Lines with "Android": copy each one from the listing below.

Task material: Begin

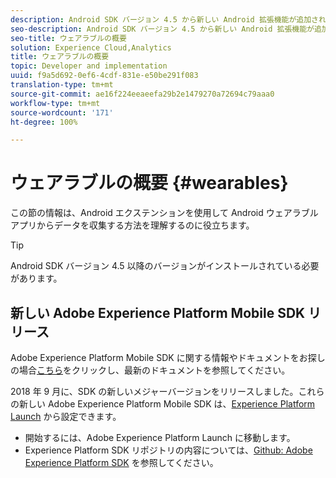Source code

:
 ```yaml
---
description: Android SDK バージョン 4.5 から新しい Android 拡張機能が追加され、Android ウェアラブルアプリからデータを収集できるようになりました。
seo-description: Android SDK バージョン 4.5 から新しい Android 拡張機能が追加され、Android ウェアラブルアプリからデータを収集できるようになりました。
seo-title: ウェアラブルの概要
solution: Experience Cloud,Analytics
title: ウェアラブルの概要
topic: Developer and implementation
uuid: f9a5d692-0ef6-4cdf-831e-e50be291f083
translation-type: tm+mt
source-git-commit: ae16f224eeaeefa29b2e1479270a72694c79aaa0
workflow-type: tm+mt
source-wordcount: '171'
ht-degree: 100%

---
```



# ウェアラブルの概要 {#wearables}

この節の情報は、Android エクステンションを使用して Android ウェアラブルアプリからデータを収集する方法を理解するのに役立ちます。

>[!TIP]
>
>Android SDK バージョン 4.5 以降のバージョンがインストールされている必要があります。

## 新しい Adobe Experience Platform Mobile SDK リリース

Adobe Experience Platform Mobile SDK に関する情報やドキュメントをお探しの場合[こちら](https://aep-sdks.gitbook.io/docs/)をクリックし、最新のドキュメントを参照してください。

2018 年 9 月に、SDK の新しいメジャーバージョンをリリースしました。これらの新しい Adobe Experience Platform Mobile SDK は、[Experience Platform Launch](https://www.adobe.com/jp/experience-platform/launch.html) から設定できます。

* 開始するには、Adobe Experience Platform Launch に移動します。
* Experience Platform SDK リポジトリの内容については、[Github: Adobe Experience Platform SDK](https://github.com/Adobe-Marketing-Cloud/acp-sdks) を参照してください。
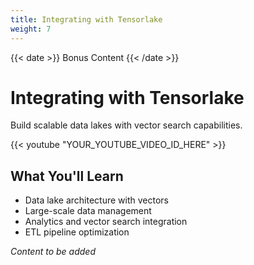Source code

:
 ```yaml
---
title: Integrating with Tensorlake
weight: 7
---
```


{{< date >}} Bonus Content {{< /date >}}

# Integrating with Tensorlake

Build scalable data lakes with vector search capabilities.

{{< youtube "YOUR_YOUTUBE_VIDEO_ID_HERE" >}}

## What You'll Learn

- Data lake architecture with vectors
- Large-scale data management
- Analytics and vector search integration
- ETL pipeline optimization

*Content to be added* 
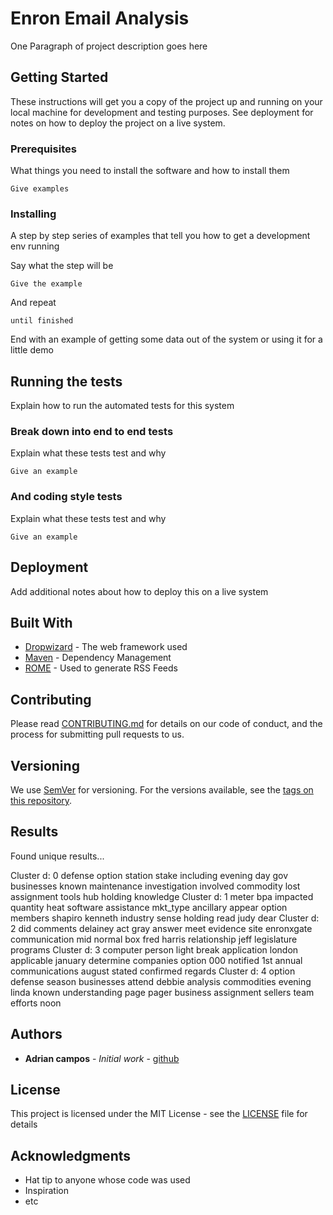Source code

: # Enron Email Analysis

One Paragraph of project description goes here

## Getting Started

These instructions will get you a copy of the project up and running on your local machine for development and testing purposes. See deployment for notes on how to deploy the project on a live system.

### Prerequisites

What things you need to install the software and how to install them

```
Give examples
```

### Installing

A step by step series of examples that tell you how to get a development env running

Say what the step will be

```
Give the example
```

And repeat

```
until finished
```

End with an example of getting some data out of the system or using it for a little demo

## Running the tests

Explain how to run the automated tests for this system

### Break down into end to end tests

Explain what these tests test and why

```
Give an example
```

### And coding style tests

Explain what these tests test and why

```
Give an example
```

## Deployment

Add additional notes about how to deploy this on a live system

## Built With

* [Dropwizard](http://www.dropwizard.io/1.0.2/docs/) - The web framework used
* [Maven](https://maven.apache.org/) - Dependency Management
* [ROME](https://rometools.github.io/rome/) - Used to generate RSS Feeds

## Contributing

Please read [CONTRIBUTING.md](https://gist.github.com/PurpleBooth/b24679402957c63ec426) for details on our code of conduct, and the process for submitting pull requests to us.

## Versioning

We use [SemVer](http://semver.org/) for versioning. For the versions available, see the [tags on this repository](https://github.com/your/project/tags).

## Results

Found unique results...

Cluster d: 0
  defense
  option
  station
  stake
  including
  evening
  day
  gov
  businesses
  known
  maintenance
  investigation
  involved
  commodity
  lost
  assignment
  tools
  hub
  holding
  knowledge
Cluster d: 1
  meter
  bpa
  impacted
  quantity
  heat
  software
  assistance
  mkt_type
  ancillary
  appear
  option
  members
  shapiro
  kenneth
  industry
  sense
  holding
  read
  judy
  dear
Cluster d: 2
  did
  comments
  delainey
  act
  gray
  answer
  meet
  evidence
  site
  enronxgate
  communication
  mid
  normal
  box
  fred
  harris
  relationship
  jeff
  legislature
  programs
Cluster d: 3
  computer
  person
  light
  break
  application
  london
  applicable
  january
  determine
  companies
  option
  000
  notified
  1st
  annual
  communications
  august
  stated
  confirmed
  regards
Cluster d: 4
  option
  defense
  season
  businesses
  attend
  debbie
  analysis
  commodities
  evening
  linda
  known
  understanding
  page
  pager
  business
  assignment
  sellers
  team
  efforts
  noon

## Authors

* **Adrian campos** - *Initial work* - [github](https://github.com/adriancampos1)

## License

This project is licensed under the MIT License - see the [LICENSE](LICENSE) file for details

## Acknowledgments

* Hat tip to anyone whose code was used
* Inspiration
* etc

Task material: End

- [Exercise result]
description: Android SDK バージョン 4.5 から新しい Android 拡張機能が追加され、Android ウェアラブルアプリからデータを収集できるようになりました。
seo-description: Android SDK バージョン 4.5 から新しい Android 拡張機能が追加され、Android ウェアラブルアプリからデータを収集できるようになりました。
この節の情報は、Android エクステンションを使用して Android ウェアラブルアプリからデータを収集する方法を理解するのに役立ちます。
>Android SDK バージョン 4.5 以降のバージョンがインストールされている必要があります。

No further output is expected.